Friday 23 December 2016

collaboration - How to integrate partial version control, data exchange and research assistants?


Currently, my coauthors and I use GitHub to collaborate in coding and writing but also in data exchange. We have a lot of data, often not in text format (e.g. pdf). Most of this is collected by research assistants, which which we don't share our Git repo.


More specifically, we use python, shell, R, Stata and Latex and most of it is fully integrated. That is, python and shell scripts generate the data that is used by R and Stata whose output is directly compiled in Latex.


We don't want to deviate from this high level of automatization, but our approach has two major shortcomings:



  1. Research assistants can and may not upload their data directly into our repo. Instead, they send us their data and files via another git repo. This puts additional workload on me but we want to make them use git for it's fascinating issue tracker.
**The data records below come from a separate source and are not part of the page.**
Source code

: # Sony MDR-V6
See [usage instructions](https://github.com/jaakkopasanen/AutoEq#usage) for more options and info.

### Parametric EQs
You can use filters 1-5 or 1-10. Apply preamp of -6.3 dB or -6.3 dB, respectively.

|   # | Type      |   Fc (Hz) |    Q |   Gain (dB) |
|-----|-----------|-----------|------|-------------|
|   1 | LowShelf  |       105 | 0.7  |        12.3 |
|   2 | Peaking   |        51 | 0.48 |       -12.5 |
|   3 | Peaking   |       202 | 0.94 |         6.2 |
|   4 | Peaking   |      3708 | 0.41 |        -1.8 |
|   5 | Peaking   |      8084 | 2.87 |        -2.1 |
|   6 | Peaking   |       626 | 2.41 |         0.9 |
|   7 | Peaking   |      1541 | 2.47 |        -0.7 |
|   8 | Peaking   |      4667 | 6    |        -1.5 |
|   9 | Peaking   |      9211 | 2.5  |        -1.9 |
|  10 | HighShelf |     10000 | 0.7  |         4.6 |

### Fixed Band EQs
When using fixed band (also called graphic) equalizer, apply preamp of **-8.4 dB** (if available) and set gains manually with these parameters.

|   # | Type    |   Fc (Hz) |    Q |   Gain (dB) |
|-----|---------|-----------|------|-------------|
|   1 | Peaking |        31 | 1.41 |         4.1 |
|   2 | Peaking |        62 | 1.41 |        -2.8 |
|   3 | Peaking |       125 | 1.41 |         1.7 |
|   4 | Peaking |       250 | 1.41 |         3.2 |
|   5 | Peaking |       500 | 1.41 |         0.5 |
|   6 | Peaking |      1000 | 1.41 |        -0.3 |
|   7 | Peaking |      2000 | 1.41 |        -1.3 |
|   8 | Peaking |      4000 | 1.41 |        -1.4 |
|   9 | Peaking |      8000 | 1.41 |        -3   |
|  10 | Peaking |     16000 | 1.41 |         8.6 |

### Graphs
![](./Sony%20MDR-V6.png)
However, there is too much additional work for us and git is often to complicated for young research assitants (even the GUIs).


  2. Because of the data, which eventually changes, our repo is very large (>1,5GB) and internet is sometimes restricted. Getting the repo on a new computer is very time-consuming and often not working. Although the raw data changes from time to time, git, which was not made for the data exchange, keeps track of these changes. But that's useless for our purpose.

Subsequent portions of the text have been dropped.